- **About this task**: All lines that hold the string "unit" should be copied. Find them in the listing below.

- **Materials provided**:

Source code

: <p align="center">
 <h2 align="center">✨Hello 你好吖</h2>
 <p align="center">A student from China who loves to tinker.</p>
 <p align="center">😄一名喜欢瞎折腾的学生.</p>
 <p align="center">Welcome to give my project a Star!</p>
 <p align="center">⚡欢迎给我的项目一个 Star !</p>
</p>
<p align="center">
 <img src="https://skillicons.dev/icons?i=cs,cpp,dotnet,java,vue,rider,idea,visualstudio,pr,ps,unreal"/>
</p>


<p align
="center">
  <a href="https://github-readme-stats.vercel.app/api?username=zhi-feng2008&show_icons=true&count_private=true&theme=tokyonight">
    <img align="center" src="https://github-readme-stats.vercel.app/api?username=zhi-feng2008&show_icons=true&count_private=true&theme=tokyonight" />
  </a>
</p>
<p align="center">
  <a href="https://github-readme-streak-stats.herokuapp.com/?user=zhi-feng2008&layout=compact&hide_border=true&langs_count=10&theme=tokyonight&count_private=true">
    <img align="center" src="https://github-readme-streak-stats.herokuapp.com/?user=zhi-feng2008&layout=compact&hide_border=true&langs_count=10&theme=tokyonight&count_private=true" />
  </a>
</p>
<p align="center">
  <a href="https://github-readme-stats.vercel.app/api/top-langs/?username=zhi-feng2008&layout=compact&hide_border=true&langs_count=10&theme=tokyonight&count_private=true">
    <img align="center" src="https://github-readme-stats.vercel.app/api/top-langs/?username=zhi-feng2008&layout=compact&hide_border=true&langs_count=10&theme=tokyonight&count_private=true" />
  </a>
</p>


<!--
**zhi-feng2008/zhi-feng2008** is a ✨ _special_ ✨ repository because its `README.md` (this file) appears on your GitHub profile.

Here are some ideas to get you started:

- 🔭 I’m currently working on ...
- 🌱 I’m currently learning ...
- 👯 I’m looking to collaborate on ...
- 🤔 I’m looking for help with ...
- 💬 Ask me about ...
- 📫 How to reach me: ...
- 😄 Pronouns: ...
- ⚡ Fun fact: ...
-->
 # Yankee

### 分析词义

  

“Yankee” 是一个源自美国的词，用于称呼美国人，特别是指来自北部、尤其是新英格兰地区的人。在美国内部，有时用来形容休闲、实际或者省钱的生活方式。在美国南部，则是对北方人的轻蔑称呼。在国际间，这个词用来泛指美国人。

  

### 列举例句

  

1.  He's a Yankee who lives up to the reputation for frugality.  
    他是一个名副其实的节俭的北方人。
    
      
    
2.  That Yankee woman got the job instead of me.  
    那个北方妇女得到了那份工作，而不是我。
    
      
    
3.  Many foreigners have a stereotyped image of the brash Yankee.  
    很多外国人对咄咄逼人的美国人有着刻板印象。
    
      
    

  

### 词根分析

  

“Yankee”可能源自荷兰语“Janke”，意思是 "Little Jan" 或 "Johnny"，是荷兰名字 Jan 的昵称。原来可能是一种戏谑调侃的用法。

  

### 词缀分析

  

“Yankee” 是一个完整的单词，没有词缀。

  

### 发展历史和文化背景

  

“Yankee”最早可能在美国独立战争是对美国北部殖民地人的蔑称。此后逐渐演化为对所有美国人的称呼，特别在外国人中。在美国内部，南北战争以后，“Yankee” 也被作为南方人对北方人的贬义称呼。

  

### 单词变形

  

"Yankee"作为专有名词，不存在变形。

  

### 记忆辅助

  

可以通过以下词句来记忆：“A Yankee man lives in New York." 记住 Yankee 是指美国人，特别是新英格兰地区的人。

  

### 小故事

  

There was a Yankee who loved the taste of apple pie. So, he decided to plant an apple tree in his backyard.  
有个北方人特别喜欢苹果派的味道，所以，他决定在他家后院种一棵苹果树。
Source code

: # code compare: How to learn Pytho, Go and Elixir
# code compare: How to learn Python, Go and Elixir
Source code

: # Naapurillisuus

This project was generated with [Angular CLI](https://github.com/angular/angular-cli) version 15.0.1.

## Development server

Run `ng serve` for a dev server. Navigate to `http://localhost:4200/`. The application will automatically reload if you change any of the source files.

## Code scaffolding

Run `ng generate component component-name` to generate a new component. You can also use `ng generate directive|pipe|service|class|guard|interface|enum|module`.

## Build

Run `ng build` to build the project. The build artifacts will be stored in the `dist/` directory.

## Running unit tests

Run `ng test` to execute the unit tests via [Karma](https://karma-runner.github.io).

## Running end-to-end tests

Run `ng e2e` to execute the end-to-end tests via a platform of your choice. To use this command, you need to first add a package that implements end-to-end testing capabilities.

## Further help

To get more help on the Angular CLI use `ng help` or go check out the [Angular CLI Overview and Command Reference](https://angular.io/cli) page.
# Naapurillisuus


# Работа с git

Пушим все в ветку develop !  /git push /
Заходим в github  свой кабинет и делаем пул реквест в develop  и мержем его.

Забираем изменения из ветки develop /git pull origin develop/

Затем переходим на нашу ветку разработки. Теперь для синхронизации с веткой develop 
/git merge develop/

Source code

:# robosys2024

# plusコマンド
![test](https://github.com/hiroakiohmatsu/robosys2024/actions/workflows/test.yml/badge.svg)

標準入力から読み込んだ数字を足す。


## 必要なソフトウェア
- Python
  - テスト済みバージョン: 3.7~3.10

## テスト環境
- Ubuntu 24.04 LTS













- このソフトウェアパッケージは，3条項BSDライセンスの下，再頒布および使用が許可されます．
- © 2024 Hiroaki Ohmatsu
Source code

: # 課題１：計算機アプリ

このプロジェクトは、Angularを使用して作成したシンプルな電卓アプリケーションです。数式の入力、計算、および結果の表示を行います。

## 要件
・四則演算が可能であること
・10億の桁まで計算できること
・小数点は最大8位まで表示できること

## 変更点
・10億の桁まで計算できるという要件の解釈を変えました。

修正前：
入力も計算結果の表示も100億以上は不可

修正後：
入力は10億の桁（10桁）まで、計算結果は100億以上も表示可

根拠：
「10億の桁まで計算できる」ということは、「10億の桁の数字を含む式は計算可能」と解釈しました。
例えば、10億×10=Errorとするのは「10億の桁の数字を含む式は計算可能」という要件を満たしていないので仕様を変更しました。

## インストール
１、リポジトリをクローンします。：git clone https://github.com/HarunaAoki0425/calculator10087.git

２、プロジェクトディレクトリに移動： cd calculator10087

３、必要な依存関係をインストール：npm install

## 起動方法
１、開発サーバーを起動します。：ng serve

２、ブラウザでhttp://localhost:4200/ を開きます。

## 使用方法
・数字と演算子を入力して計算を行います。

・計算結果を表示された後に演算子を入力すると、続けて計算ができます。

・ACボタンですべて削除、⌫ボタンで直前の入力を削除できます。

- **Answer area**:
## Running unit tests
Run `ng test` to execute the unit tests via [Karma](https://karma-runner.github.io).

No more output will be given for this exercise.